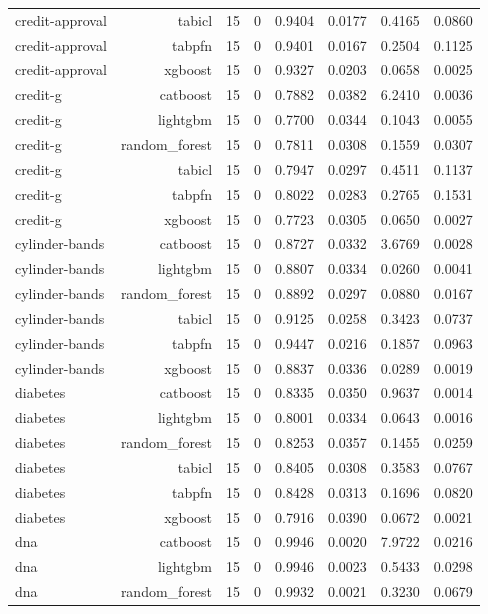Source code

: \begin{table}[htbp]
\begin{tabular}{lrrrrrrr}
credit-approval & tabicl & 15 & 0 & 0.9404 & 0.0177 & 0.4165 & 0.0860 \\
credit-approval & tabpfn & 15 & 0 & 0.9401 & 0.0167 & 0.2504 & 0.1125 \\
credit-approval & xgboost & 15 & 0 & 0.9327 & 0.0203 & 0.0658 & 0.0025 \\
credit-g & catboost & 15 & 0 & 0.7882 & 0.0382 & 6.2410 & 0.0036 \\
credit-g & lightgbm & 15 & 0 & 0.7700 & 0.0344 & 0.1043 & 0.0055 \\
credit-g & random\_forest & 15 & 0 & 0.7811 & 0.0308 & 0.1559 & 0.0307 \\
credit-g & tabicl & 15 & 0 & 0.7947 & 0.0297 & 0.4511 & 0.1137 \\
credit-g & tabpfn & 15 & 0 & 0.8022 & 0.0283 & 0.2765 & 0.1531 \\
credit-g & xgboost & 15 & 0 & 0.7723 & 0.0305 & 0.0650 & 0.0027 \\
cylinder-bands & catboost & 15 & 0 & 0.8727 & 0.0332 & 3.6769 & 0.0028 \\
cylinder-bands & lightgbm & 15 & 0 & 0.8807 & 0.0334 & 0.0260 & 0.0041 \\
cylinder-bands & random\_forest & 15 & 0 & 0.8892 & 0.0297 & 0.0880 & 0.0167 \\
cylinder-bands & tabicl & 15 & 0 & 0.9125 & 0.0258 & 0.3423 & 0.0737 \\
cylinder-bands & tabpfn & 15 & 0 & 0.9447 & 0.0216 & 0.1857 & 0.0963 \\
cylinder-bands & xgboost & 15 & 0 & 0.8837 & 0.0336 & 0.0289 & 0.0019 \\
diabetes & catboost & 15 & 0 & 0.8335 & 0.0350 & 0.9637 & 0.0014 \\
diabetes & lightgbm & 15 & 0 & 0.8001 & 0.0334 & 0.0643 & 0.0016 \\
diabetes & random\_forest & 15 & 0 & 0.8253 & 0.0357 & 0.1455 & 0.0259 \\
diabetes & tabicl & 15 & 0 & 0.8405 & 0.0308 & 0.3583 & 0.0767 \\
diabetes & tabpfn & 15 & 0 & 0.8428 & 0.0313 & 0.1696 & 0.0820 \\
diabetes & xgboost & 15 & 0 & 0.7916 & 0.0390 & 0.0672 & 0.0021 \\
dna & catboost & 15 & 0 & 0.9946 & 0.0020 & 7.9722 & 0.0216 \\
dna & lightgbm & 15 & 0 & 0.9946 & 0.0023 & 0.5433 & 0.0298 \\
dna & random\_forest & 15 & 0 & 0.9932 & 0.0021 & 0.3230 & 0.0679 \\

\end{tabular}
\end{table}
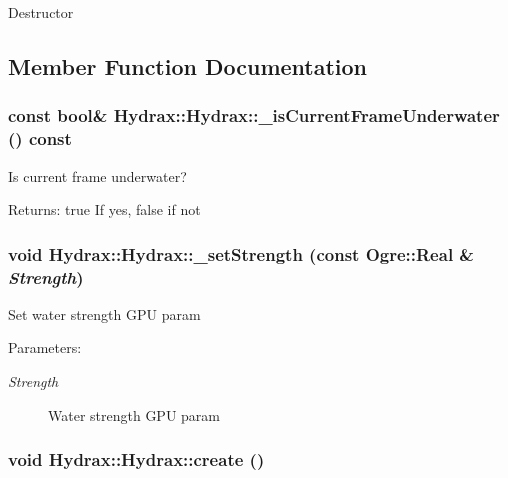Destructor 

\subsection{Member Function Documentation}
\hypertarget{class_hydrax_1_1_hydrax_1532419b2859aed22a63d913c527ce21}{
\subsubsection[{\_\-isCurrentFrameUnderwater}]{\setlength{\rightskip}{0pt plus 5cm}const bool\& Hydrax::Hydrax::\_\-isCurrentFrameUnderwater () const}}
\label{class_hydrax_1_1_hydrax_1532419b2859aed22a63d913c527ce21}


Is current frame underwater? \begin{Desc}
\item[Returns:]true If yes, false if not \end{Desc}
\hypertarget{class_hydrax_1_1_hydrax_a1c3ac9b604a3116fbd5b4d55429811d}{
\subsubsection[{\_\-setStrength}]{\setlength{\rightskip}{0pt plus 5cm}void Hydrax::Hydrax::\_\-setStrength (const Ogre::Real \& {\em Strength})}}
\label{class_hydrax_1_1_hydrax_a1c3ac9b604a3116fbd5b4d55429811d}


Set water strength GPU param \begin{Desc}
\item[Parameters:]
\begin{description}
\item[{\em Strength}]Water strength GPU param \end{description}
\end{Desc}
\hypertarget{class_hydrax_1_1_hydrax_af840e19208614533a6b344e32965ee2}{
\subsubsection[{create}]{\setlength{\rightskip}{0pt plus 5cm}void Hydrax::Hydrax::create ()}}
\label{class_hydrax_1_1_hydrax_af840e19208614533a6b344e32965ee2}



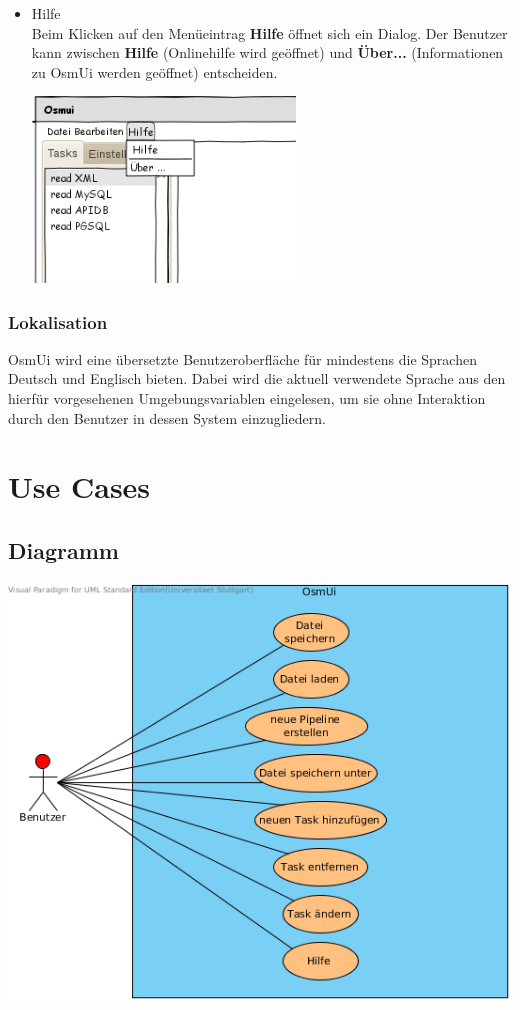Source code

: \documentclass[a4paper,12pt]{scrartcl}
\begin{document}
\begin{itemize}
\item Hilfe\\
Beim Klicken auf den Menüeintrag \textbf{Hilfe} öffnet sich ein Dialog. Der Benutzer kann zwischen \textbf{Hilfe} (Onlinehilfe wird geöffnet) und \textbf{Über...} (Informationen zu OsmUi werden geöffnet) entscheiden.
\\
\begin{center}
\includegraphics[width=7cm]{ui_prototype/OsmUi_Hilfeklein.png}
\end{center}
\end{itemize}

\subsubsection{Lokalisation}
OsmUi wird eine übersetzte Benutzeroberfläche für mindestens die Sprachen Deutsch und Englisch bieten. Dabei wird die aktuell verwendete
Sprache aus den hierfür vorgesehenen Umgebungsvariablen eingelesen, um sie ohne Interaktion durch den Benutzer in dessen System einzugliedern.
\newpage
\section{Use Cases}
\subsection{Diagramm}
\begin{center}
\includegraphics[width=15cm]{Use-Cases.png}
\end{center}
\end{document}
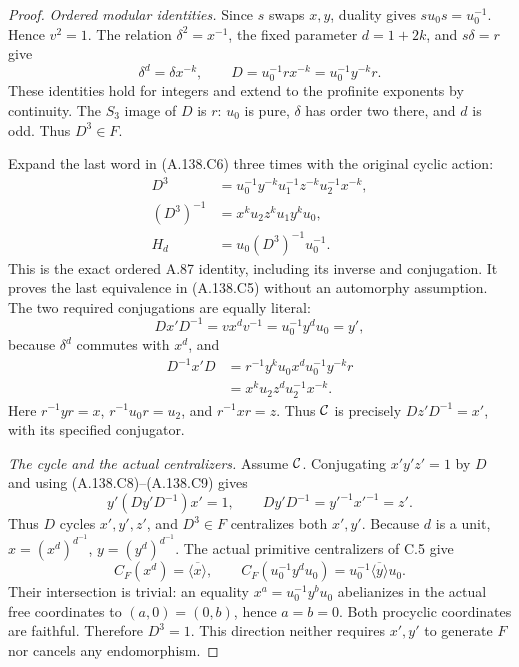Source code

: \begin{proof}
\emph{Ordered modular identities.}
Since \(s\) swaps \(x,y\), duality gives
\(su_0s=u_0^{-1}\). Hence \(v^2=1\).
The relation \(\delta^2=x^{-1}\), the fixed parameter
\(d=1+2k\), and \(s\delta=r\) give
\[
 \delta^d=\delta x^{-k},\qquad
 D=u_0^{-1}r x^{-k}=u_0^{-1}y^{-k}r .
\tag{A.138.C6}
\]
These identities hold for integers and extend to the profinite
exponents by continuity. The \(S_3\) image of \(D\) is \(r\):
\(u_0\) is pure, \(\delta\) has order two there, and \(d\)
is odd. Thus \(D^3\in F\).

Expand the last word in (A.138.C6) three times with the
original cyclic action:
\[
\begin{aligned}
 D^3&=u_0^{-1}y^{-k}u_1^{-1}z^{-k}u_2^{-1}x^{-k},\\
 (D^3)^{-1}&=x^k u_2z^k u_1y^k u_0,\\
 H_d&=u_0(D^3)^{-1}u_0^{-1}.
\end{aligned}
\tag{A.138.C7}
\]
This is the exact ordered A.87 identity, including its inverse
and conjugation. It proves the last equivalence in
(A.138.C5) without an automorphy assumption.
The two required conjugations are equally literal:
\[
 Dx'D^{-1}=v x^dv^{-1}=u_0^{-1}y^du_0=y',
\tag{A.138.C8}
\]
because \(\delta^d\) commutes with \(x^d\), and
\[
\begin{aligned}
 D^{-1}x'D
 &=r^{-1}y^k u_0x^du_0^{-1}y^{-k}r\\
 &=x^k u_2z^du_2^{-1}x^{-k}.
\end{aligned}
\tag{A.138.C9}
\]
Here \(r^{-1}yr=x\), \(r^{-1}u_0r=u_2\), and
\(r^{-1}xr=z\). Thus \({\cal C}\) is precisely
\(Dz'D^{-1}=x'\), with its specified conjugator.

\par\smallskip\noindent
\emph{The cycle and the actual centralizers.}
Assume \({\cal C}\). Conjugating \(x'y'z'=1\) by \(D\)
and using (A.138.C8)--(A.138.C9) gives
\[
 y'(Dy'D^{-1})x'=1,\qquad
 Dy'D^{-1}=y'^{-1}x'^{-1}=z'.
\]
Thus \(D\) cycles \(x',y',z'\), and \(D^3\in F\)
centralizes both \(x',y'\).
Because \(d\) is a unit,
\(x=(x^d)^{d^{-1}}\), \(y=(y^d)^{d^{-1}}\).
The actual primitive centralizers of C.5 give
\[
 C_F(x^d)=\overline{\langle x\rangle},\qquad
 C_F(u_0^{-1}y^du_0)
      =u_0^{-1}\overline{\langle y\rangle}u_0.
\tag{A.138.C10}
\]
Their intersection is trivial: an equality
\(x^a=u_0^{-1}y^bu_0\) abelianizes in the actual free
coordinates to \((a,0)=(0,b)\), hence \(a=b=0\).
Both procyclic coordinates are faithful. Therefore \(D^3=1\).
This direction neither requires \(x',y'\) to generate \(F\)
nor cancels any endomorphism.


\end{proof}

• [TASK ITEM] Return the material line for line, from its beginning to the line that contains "credit-g & xgboost", with the pictures left out.

• [YOUR SOLUTION]
Source code

: \begin{table}[htbp]
\begin{tabular}{lrrrrrrr}
credit-approval & tabicl & 15 & 0 & 0.9404 & 0.0177 & 0.4165 & 0.0860 \\
credit-approval & tabpfn & 15 & 0 & 0.9401 & 0.0167 & 0.2504 & 0.1125 \\
credit-approval & xgboost & 15 & 0 & 0.9327 & 0.0203 & 0.0658 & 0.0025 \\
credit-g & catboost & 15 & 0 & 0.7882 & 0.0382 & 6.2410 & 0.0036 \\
credit-g & lightgbm & 15 & 0 & 0.7700 & 0.0344 & 0.1043 & 0.0055 \\
credit-g & random\_forest & 15 & 0 & 0.7811 & 0.0308 & 0.1559 & 0.0307 \\
credit-g & tabicl & 15 & 0 & 0.7947 & 0.0297 & 0.4511 & 0.1137 \\
credit-g & tabpfn & 15 & 0 & 0.8022 & 0.0283 & 0.2765 & 0.1531 \\
credit-g & xgboost & 15 & 0 & 0.7723 & 0.0305 & 0.0650 & 0.0027 \\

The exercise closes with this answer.